About this task
Using the entries below, say how many of the lines carry "step". Write the number alone.

Input data

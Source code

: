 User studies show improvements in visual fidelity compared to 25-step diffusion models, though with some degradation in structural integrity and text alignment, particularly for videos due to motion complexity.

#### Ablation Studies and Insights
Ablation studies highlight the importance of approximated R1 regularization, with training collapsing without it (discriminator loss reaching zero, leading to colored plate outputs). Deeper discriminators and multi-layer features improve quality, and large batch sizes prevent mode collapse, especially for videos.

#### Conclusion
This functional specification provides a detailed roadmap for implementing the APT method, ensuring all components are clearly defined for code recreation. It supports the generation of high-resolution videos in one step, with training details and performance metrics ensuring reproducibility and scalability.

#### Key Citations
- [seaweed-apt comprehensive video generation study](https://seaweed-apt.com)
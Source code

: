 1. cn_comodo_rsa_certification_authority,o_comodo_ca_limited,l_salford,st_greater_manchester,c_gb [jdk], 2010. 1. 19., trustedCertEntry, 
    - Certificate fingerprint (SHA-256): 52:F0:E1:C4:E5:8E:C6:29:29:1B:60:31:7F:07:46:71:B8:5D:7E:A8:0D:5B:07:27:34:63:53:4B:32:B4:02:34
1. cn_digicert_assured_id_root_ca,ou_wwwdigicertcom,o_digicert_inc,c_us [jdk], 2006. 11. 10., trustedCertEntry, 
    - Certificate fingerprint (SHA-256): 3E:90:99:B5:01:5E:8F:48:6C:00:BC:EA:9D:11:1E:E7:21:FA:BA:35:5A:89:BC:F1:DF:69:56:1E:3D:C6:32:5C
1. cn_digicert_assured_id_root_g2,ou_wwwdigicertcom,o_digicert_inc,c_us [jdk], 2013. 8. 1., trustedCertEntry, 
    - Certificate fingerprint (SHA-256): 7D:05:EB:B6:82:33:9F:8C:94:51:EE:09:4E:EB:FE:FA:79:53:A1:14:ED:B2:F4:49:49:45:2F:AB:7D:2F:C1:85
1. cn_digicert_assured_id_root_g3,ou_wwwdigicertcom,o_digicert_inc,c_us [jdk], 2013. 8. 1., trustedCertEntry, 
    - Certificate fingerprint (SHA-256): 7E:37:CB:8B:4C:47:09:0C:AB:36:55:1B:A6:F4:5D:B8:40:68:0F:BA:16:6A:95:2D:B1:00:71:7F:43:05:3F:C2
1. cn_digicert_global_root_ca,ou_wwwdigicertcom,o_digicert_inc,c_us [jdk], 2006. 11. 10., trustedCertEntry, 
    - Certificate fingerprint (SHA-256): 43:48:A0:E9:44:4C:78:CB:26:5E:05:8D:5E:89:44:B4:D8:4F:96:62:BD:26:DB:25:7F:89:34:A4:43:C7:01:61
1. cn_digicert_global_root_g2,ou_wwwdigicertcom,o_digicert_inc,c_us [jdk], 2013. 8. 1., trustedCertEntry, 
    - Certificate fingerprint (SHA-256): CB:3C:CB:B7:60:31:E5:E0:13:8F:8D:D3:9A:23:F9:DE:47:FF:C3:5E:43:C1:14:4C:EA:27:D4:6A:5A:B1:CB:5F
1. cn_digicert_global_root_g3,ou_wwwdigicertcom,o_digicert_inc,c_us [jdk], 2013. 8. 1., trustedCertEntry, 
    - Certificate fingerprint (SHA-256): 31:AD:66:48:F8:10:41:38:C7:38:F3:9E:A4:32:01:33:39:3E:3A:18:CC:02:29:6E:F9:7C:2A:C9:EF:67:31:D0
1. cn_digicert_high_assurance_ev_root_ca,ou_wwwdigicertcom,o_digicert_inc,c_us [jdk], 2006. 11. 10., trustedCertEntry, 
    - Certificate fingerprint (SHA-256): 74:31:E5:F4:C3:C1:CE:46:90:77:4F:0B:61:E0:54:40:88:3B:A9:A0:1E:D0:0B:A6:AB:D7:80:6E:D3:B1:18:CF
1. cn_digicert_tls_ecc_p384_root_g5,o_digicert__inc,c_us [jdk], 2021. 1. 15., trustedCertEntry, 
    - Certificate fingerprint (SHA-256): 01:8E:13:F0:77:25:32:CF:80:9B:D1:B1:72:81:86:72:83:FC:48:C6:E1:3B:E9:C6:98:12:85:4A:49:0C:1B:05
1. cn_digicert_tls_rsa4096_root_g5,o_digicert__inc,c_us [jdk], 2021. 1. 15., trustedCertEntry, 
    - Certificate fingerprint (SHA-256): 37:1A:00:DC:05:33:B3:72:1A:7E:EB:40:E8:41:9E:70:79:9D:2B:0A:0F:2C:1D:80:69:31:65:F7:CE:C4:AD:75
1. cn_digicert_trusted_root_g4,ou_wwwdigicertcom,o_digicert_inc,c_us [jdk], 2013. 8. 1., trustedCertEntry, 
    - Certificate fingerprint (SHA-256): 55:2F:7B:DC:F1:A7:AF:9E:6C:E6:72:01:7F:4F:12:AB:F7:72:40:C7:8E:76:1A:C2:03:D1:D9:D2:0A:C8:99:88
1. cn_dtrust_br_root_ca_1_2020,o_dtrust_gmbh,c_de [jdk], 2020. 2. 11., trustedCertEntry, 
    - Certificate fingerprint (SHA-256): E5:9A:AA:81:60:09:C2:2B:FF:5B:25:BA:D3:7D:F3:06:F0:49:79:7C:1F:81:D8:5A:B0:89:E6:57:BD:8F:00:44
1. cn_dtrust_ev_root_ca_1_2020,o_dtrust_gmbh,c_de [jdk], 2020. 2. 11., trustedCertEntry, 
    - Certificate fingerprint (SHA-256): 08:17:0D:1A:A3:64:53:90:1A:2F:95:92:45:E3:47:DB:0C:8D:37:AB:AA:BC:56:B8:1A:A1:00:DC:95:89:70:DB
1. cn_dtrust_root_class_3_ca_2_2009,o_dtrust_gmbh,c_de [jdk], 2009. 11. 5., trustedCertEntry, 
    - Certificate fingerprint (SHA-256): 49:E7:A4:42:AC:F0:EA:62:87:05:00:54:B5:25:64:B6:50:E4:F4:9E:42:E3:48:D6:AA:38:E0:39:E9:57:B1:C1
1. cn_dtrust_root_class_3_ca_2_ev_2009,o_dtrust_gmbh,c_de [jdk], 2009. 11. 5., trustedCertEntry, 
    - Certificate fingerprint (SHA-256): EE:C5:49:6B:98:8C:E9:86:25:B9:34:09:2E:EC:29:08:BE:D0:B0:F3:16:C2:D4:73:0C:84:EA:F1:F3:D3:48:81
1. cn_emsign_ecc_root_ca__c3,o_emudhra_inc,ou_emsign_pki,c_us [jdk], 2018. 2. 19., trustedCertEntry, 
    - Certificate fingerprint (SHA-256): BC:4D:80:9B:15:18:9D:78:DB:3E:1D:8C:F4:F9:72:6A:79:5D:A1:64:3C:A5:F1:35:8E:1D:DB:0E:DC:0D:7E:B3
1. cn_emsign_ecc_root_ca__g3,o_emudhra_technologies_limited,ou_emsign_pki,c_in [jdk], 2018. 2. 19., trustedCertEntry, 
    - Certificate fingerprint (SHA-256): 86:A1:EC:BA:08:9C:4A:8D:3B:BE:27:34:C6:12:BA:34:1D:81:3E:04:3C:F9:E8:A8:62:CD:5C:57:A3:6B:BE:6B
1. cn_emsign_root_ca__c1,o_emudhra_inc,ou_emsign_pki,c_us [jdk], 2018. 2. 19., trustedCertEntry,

Your response
2